We Still Don’t Know Their Names: Sagamihara a Year Later

A year ago 19 disabled people were murdered (with an additional 26 being injured) in Sagamihara at the Tsukui Yamayuri En residential care facility. Today as I think back to that day, I feel very similarly to when I first found out about the attack. The horror of it is still raw. I expect that I will always feel this way not just because of the level of hatred and violence perpetrated against disabled people simply because they were disabled but because of how erased they are. We do not know their names and probably never will.

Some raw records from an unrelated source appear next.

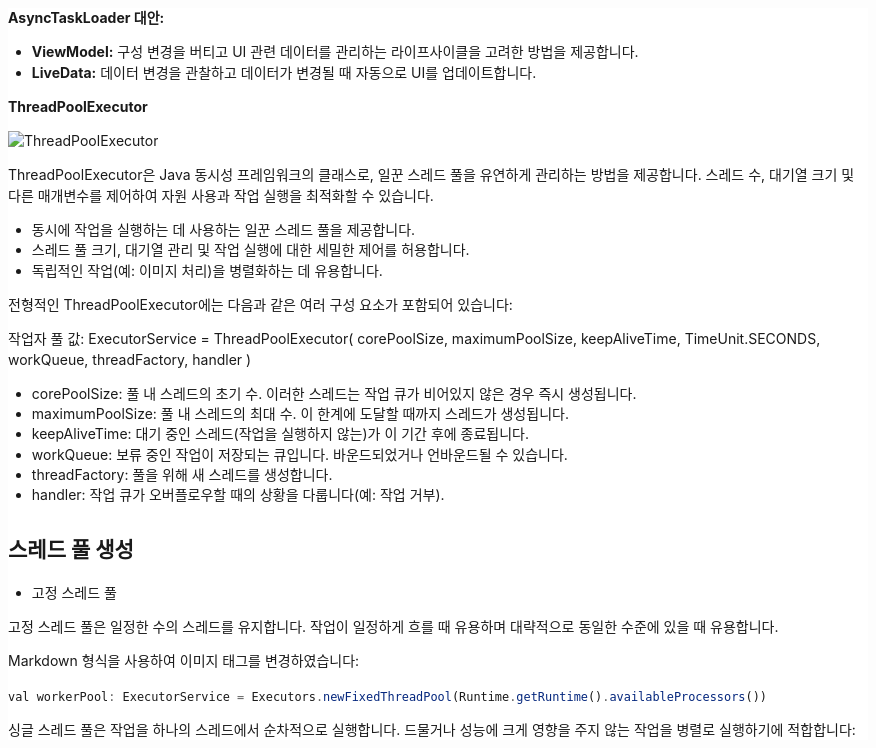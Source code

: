 **AsyncTaskLoader 대안:**

- **ViewModel:** 구성 변경을 버티고 UI 관련 데이터를 관리하는 라이프사이클을 고려한 방법을 제공합니다.
- **LiveData:** 데이터 변경을 관찰하고 데이터가 변경될 때 자동으로 UI를 업데이트합니다.

**ThreadPoolExecutor**

<div class="content-ad"></div>

![ThreadPoolExecutor](/assets/img/2024-07-10-AndroidMultithreadingandConcurrency_1.png)

ThreadPoolExecutor은 Java 동시성 프레임워크의 클래스로, 일꾼 스레드 풀을 유연하게 관리하는 방법을 제공합니다. 스레드 수, 대기열 크기 및 다른 매개변수를 제어하여 자원 사용과 작업 실행을 최적화할 수 있습니다.

- 동시에 작업을 실행하는 데 사용하는 일꾼 스레드 풀을 제공합니다.
- 스레드 풀 크기, 대기열 관리 및 작업 실행에 대한 세밀한 제어를 허용합니다.
- 독립적인 작업(예: 이미지 처리)을 병렬화하는 데 유용합니다.

전형적인 ThreadPoolExecutor에는 다음과 같은 여러 구성 요소가 포함되어 있습니다:

<div class="content-ad"></div>

작업자 풀 값: ExecutorService = ThreadPoolExecutor(
corePoolSize,
maximumPoolSize,
keepAliveTime,
TimeUnit.SECONDS,
workQueue,
threadFactory,
handler
)

- corePoolSize: 풀 내 스레드의 초기 수. 이러한 스레드는 작업 큐가 비어있지 않은 경우 즉시 생성됩니다.
- maximumPoolSize: 풀 내 스레드의 최대 수. 이 한계에 도달할 때까지 스레드가 생성됩니다.
- keepAliveTime: 대기 중인 스레드(작업을 실행하지 않는)가 이 기간 후에 종료됩니다.
- workQueue: 보류 중인 작업이 저장되는 큐입니다. 바운드되었거나 언바운드될 수 있습니다.
- threadFactory: 풀을 위해 새 스레드를 생성합니다.
- handler: 작업 큐가 오버플로우할 때의 상황을 다룹니다(예: 작업 거부).

## 스레드 풀 생성

- 고정 스레드 풀

<div class="content-ad"></div>

고정 스레드 풀은 일정한 수의 스레드를 유지합니다. 작업이 일정하게 흐를 때 유용하며 대략적으로 동일한 수준에 있을 때 유용합니다.

Markdown 형식을 사용하여 이미지 태그를 변경하였습니다:

```js
val workerPool: ExecutorService = Executors.newFixedThreadPool(Runtime.getRuntime().availableProcessors())
```

싱글 스레드 풀은 작업을 하나의 스레드에서 순차적으로 실행합니다. 드물거나 성능에 크게 영향을 주지 않는 작업을 병렬로 실행하기에 적합합니다:

<div class="content-ad"></div>
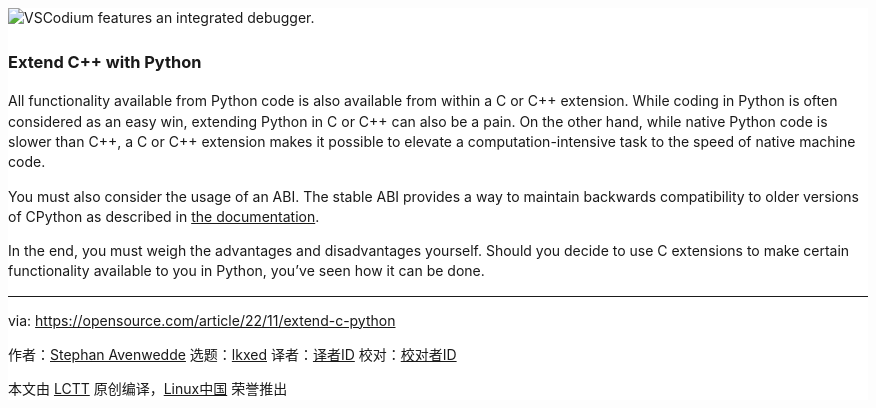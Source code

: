 ![VSCodium features an integrated debugger.][30]

### Extend C++ with Python

All functionality available from Python code is also available from within a C or C++ extension. While coding in Python is often considered as an easy win, extending Python in C or C++ can also be a pain. On the other hand, while native Python code is slower than C++, a C or C++ extension makes it possible to elevate a computation-intensive task to the speed of native machine code.

You must also consider the usage of an ABI. The stable ABI provides a way to maintain backwards compatibility to older versions of CPython as described in [the documentation][31].

In the end, you must weigh the advantages and disadvantages yourself. Should you decide to use C extensions to make certain functionality available to you in Python, you’ve seen how it can be done.

--------------------------------------------------------------------------------

via: https://opensource.com/article/22/11/extend-c-python

作者：[Stephan Avenwedde][a]
选题：[lkxed][b]
译者：[译者ID](https://github.com/译者ID)
校对：[校对者ID](https://github.com/校对者ID)

本文由 [LCTT](https://github.com/LCTT/TranslateProject) 原创编译，[Linux中国](https://linux.cn/) 荣誉推出

[a]: https://opensource.com/users/hansic99
[b]: https://github.com/lkxed
[1]: https://opensource.com/article/22/9/python-interpreters-2022
[2]: https://docs.python.org/3/library/ctypes.html#module-ctypes
[3]: https://github.com/hANSIc99/PythonCppExtension
[4]: https://opensource.com/article/21/5/cmake
[5]: https://docs.python.org/release/3.9.1/c-api/structures.html?highlight=pyobject#c.PyObject
[6]: https://docs.python.org/3/c-api/type.html#c.PyType_FromSpec
[7]: https://docs.python.org/3/c-api/typeobj.html#heap-types
[8]: https://github.com/hANSIc99/PythonCppExtension/blob/main/my_class_py_type.h
[9]: https://docs.python.org/3/c-api/type.html#c.PyType_Spec
[10]: https://docs.python.org/release/3.9.1/c-api/type.html?highlight=pytype_slot#c.PyType_Slot
[11]: https://en.cppreference.com/w/cpp/types/offsetof
[12]: https://docs.python.org/release/3.9.1/c-api/structures.html?highlight=pymemberdef#c.PyMemberDef
[13]: https://en.cppreference.com/w/cpp/utility/optional
[14]: https://docs.python.org/3/library/dataclasses.html?highlight=__init__
[15]: https://docs.python.org/3/c-api/arg.html#c.PyArg_ParseTuple
[16]: https://docs.python.org/3/c-api/memory.html
[17]: https://docs.python.org/3/c-api/long.html
[18]: https://docs.python.org/3/c-api/intro.html#debugging-builds
[19]: https://opensource.com/article/21/3/debug-code-gdb
[20]: https://github.com/hANSIc99/PythonCppExtension/blob/main/gdbinit
[21]: https://github.com/hANSIc99/PythonCppExtension/blob/main/gdb.sh
[22]: https://opensource.com/sites/default/files/2022-11/gdb_session_b_0.png
[23]: https://github.com/hANSIc99/PythonCppExtension/blob/main/main.py
[24]: https://github.com/hANSIc99/PythonCppExtension/blob/main/pydbg.cpp
[25]: https://docs.python.org/3/extending/embedding.html#very-high-level-embedding
[26]: https://github.com/vadimcn/vscode-lldb
[27]: https://github.com/hANSIc99/PythonCppExtension/blob/main/.vscode/tasks.json
[28]: https://github.com/microsoft/vscode-cmake-tools
[29]: https://github.com/hANSIc99/PythonCppExtension/blob/main/.vscode/launch.json
[30]: https://opensource.com/sites/default/files/2022-11/vscodium_debug_session.png
[31]: https://docs.python.org/3/c-api/stable.html


[#]: subject: "Write a C++ extension module for Python"
[#]: via: "https://opensource.com/article/22/11/extend-c-python"
[#]: author: "Stephan Avenwedde https://opensource.com/users/hansic99"
[#]: collector: "lkxed"
[#]: translator: "MjSeven"
[#]: reviewer: " "
[#]: publisher: " "
[#]: url: " "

L’Arche Internationale released this video as a memorial. It is beautiful and poignant but the imagery of the nineteen paper cranes while beautiful also highlights the anonymity of the victims. They remain not individuals but a homogenized group of victims tethered together by disability.

This is the injustice that keeps the pain so raw. That their humanity and individuality can only be affirmed by trying to create associations with other named disabled people.

They remain mysteries. We will never know them. What brought them joy. What made them themselves.

L’Arche is not the first to utilize the imagery of paper cranes in relation to this tragedy. Shortly after news broke this image which I believe is by Christina Lee (please correct me if I’m wrong)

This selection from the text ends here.